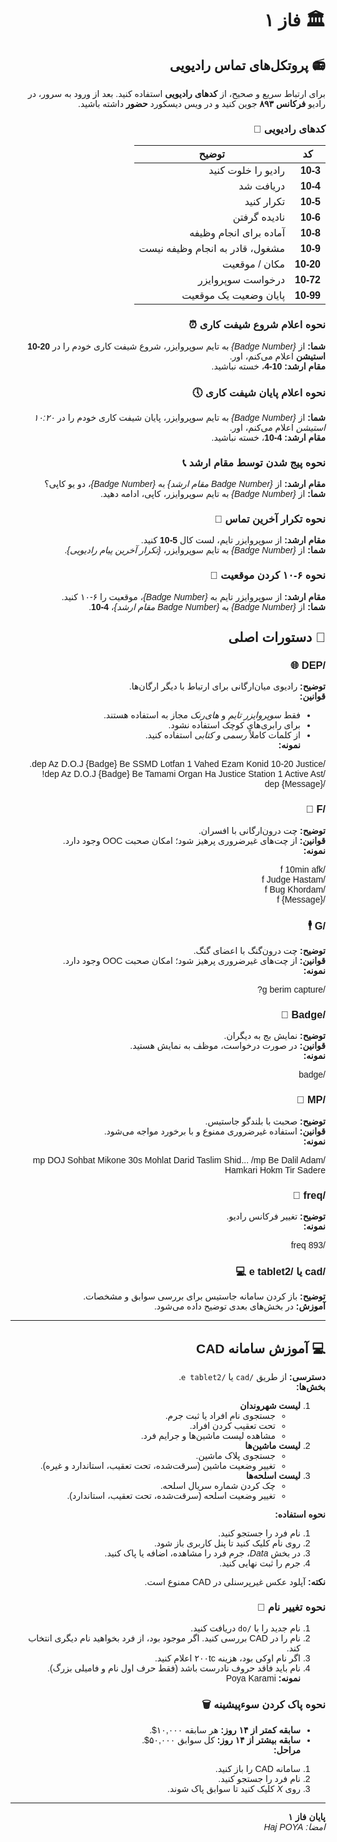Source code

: <div dir="rtl" style="text-align: right; font-family: 'Vazir', 'Arial', sans-serif;">

# 🏛️ فاز ۱

## 📻 **پروتکل‌های تماس رادیویی**

برای ارتباط سریع و صحیح، از **کدهای رادیویی** استفاده کنید. بعد از ورود به سرور، در رادیو **فرکانس ۸۹۳** جوین کنید و در ویس دیسکورد **حضور** داشته باشید.

### **کدهای رادیویی** 📡

| کد        | توضیح                       |
|-----------|-----------------------------|
| **10-3**  | رادیو را خلوت کنید         |
| **10-4**  | دریافت شد                  |
| **10-5**  | تکرار کنید                 |
| **10-6**  | نادیده گرفتن              |
| **10-8**  | آماده برای انجام وظیفه      |
| **10-9**  | مشغول، قادر به انجام وظیفه نیست |
| **10-20**  | مکان / موقعیت |
| **10-72** | درخواست سوپروایزر          |
| **10-99** | پایان وضعیت یک موقعیت      |

### **نحوه اعلام شروع شیفت کاری** ⏰  
**شما:** از _{Badge Number}_ به تایم سوپروایزر، شروع شیفت کاری خودم را در **20-10 استیشن** اعلام می‌کنم، اور.  
**مقام ارشد:** **10-4**، خسته نباشید.

### **نحوه اعلام پایان شیفت کاری** 🕔  
**شما:** از _{Badge Number}_ به تایم سوپروایزر، پایان شیفت کاری خودم را در *۱۰:۲۰ استیشن* اعلام می‌کنم، اور.  
**مقام ارشد:** **4-10**، خسته نباشید.

### **نحوه پیج شدن توسط مقام ارشد** 📞  
**مقام ارشد:** از _{Badge Number مقام ارشد}_ به _{Badge Number}_، دو یو کاپی؟  
**شما:** از _{Badge Number}_ به تایم سوپروایزر، کاپی، ادامه دهید.

### **نحوه تکرار آخرین تماس** 🔁  
**مقام ارشد:** از سوپروایزر تایم، لست کال **5-10** کنید.  
**شما:** از _{Badge Number}_ به تایم سوپروایزر، _{تکرار آخرین پیام رادیویی}_.

### **نحوه ۶-۱۰ کردن موقعیت** 🚫  
**مقام ارشد:** از سوپروایزر تایم به _{Badge Number}_، موقعیت را ۶-۱۰ کنید.  
**شما:** از _{Badge Number}_ به _{Badge Number مقام ارشد}_، **4-10**.



## 📜 **دستورات اصلی**

### **/DEP** 🌐  
**توضیح:** رادیوی میان‌ارگانی برای ارتباط با دیگر ارگان‌ها.  
**قوانین:**  
- فقط *سوپروایزر تایم* و *های‌رنک* مجاز به استفاده هستند.  
- برای رابری‌های کوچک استفاده نشود.  
- از کلمات کاملاً *رسمی و کتابی* استفاده کنید.  
**نمونه:**  

/dep Az D.O.J {Badge} Be SSMD Lotfan 1 Vahed Ezam Konid 10-20 Justice.       
/dep Az D.O.J {Badge} Be Tamami Organ Ha Justice Station 1 Active Ast!   
/dep {Message}


### **/F** 💬  
**توضیح:** چت درون‌ارگانی با افسران.  
**قوانین:** از چت‌های غیرضروری پرهیز شود؛ امکان صحبت OOC وجود دارد.  
**نمونه:**  

/f 10min afk  
/f Judge Hastam  
/f Bug Khordam    
/f {Message}



### **/G** 🕴️  
**توضیح:** چت درون‌گنگ با اعضای گنگ.  
**قوانین:** از چت‌های غیرضروری پرهیز شود؛ امکان صحبت OOC وجود دارد.  
**نمونه:**  

/g berim capture?


### **/Badge** 🛂  
**توضیح:** نمایش بج به دیگران.  
**قوانین:** در صورت درخواست، موظف به نمایش هستید.  
**نمونه:**  

/badge


### **/MP** 📢  
**توضیح:** صحبت با بلندگو جاستیس.  
**قوانین:** استفاده غیرضروری ممنوع و با برخورد مواجه می‌شود.  
**نمونه:**  

/mp DOJ Sohbat Mikone 30s Mohlat Darid Taslim Shid... /mp Be Dalil Adam Hamkari Hokm Tir Sadere


### **/freq** 📡  
**توضیح:** تغییر فرکانس رادیو.  
**نمونه:**  

/freq 893


### **/cad یا /e tablet2** 💻  
**توضیح:** باز کردن سامانه جاستیس برای بررسی سوابق و مشخصات.  
**آموزش:** در بخش‌های بعدی توضیح داده می‌شود.

---

## 💻 **آموزش سامانه CAD**

**دسترسی:** از طریق `/cad` یا `/e tablet2`.  
**بخش‌ها:**  
1. **لیست شهروندان**  
   - جستجوی نام افراد یا ثبت جرم.  
   - تحت تعقیب کردن افراد.  
   - مشاهده لیست ماشین‌ها و جرایم فرد.  
2. **لیست ماشین‌ها**  
   - جستجوی پلاک ماشین.  
   - تغییر وضعیت ماشین (سرقت‌شده، تحت تعقیب، استاندارد و غیره).  
3. **لیست اسلحه‌ها**  
   - چک کردن شماره سریال اسلحه.  
   - تغییر وضعیت اسلحه (سرقت‌شده، تحت تعقیب، استاندارد).  

**نحوه استفاده:**  
1. نام فرد را جستجو کنید.  
2. روی نام کلیک کنید تا پنل کاربری باز شود.  
3. در بخش *Data*، جرم فرد را مشاهده، اضافه یا پاک کنید.  
4. جرم را ثبت نهایی کنید.  

**نکته:** آپلود عکس غیرپرسنلی در CAD ممنوع است.

### **نحوه تغییر نام** 📛  
1. نام جدید را با `/do` دریافت کنید.  
2. نام را در CAD بررسی کنید. اگر موجود بود، از فرد بخواهید نام دیگری انتخاب کند.  
3. اگر نام اوکی بود، هزینه ۲۰۰tc اعلام کنید.  
4. نام باید فاقد حروف نادرست باشد (فقط حرف اول نام و فامیلی بزرگ).  
**نمونه:** Poya Karami  

### **نحوه پاک کردن سوءپیشینه** 🗑️  
- **سابقه کمتر از ۱۴ روز:** هر سابقه ۱۰,۰۰۰$.  
- **سابقه بیشتر از ۱۴ روز:** کل سوابق ۵۰,۰۰۰$.  
**مراحل:**  
1. سامانه CAD را باز کنید.  
2. نام فرد را جستجو کنید.  
3. روی *X* کلیک کنید تا سوابق پاک شوند.  

---

**پایان فاز ۱**  
*امضا: Haj POYA*

</div>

━━━━━━━━

(TRY IT) Once the pictures are set aside, write out each record exactly.

(EXERCISE ANSWER)
Source code

: <div dir="rtl" style="text-align: right; font-family: 'Vazir', 'Arial', sans-serif;">

# 🏛️ فاز ۱

## 📻 **پروتکل‌های تماس رادیویی**

برای ارتباط سریع و صحیح، از **کدهای رادیویی** استفاده کنید. بعد از ورود به سرور، در رادیو **فرکانس ۸۹۳** جوین کنید و در ویس دیسکورد **حضور** داشته باشید.

### **کدهای رادیویی** 📡

| کد        | توضیح                       |
|-----------|-----------------------------|
| **10-3**  | رادیو را خلوت کنید         |
| **10-4**  | دریافت شد                  |
| **10-5**  | تکرار کنید                 |
| **10-6**  | نادیده گرفتن              |
| **10-8**  | آماده برای انجام وظیفه      |
| **10-9**  | مشغول، قادر به انجام وظیفه نیست |
| **10-20**  | مکان / موقعیت |
| **10-72** | درخواست سوپروایزر          |
| **10-99** | پایان وضعیت یک موقعیت      |

### **نحوه اعلام شروع شیفت کاری** ⏰  
**شما:** از _{Badge Number}_ به تایم سوپروایزر، شروع شیفت کاری خودم را در **20-10 استیشن** اعلام می‌کنم، اور.  
**مقام ارشد:** **10-4**، خسته نباشید.

### **نحوه اعلام پایان شیفت کاری** 🕔  
**شما:** از _{Badge Number}_ به تایم سوپروایزر، پایان شیفت کاری خودم را در *۱۰:۲۰ استیشن* اعلام می‌کنم، اور.  
**مقام ارشد:** **4-10**، خسته نباشید.

### **نحوه پیج شدن توسط مقام ارشد** 📞  
**مقام ارشد:** از _{Badge Number مقام ارشد}_ به _{Badge Number}_، دو یو کاپی؟  
**شما:** از _{Badge Number}_ به تایم سوپروایزر، کاپی، ادامه دهید.

### **نحوه تکرار آخرین تماس** 🔁  
**مقام ارشد:** از سوپروایزر تایم، لست کال **5-10** کنید.  
**شما:** از _{Badge Number}_ به تایم سوپروایزر، _{تکرار آخرین پیام رادیویی}_.

### **نحوه ۶-۱۰ کردن موقعیت** 🚫  
**مقام ارشد:** از سوپروایزر تایم به _{Badge Number}_، موقعیت را ۶-۱۰ کنید.  
**شما:** از _{Badge Number}_ به _{Badge Number مقام ارشد}_، **4-10**.



## 📜 **دستورات اصلی**

### **/DEP** 🌐  
**توضیح:** رادیوی میان‌ارگانی برای ارتباط با دیگر ارگان‌ها.  
**قوانین:**  
- فقط *سوپروایزر تایم* و *های‌رنک* مجاز به استفاده هستند.  
- برای رابری‌های کوچک استفاده نشود.  
- از کلمات کاملاً *رسمی و کتابی* استفاده کنید.  
**نمونه:**  

/dep Az D.O.J {Badge} Be SSMD Lotfan 1 Vahed Ezam Konid 10-20 Justice.       
/dep Az D.O.J {Badge} Be Tamami Organ Ha Justice Station 1 Active Ast!   
/dep {Message}


### **/F** 💬  
**توضیح:** چت درون‌ارگانی با افسران.  
**قوانین:** از چت‌های غیرضروری پرهیز شود؛ امکان صحبت OOC وجود دارد.  
**نمونه:**  

/f 10min afk  
/f Judge Hastam  
/f Bug Khordam    
/f {Message}



### **/G** 🕴️  
**توضیح:** چت درون‌گنگ با اعضای گنگ.  
**قوانین:** از چت‌های غیرضروری پرهیز شود؛ امکان صحبت OOC وجود دارد.  
**نمونه:**  

/g berim capture?


### **/Badge** 🛂  
**توضیح:** نمایش بج به دیگران.  
**قوانین:** در صورت درخواست، موظف به نمایش هستید.  
**نمونه:**  

/badge


### **/MP** 📢  
**توضیح:** صحبت با بلندگو جاستیس.  
**قوانین:** استفاده غیرضروری ممنوع و با برخورد مواجه می‌شود.  
**نمونه:**  

/mp DOJ Sohbat Mikone 30s Mohlat Darid Taslim Shid... /mp Be Dalil Adam Hamkari Hokm Tir Sadere


### **/freq** 📡  
**توضیح:** تغییر فرکانس رادیو.  
**نمونه:**  

/freq 893


### **/cad یا /e tablet2** 💻  
**توضیح:** باز کردن سامانه جاستیس برای بررسی سوابق و مشخصات.  
**آموزش:** در بخش‌های بعدی توضیح داده می‌شود.

---

## 💻 **آموزش سامانه CAD**

**دسترسی:** از طریق `/cad` یا `/e tablet2`.  
**بخش‌ها:**  
1. **لیست شهروندان**  
   - جستجوی نام افراد یا ثبت جرم.  
   - تحت تعقیب کردن افراد.  
   - مشاهده لیست ماشین‌ها و جرایم فرد.  
2. **لیست ماشین‌ها**  
   - جستجوی پلاک ماشین.  
   - تغییر وضعیت ماشین (سرقت‌شده، تحت تعقیب، استاندارد و غیره).  
3. **لیست اسلحه‌ها**  
   - چک کردن شماره سریال اسلحه.  
   - تغییر وضعیت اسلحه (سرقت‌شده، تحت تعقیب، استاندارد).  

**نحوه استفاده:**  
1. نام فرد را جستجو کنید.  
2. روی نام کلیک کنید تا پنل کاربری باز شود.  
3. در بخش *Data*، جرم فرد را مشاهده، اضافه یا پاک کنید.  
4. جرم را ثبت نهایی کنید.  

**نکته:** آپلود عکس غیرپرسنلی در CAD ممنوع است.

### **نحوه تغییر نام** 📛  
1. نام جدید را با `/do` دریافت کنید.  
2. نام را در CAD بررسی کنید. اگر موجود بود، از فرد بخواهید نام دیگری انتخاب کند.  
3. اگر نام اوکی بود، هزینه ۲۰۰tc اعلام کنید.  
4. نام باید فاقد حروف نادرست باشد (فقط حرف اول نام و فامیلی بزرگ).  
**نمونه:** Poya Karami  

### **نحوه پاک کردن سوءپیشینه** 🗑️  
- **سابقه کمتر از ۱۴ روز:** هر سابقه ۱۰,۰۰۰$.  
- **سابقه بیشتر از ۱۴ روز:** کل سوابق ۵۰,۰۰۰$.  
**مراحل:**  
1. سامانه CAD را باز کنید.  
2. نام فرد را جستجو کنید.  
3. روی *X* کلیک کنید تا سوابق پاک شوند.  

---

**پایان فاز ۱**  
*امضا: Haj POYA*

</div>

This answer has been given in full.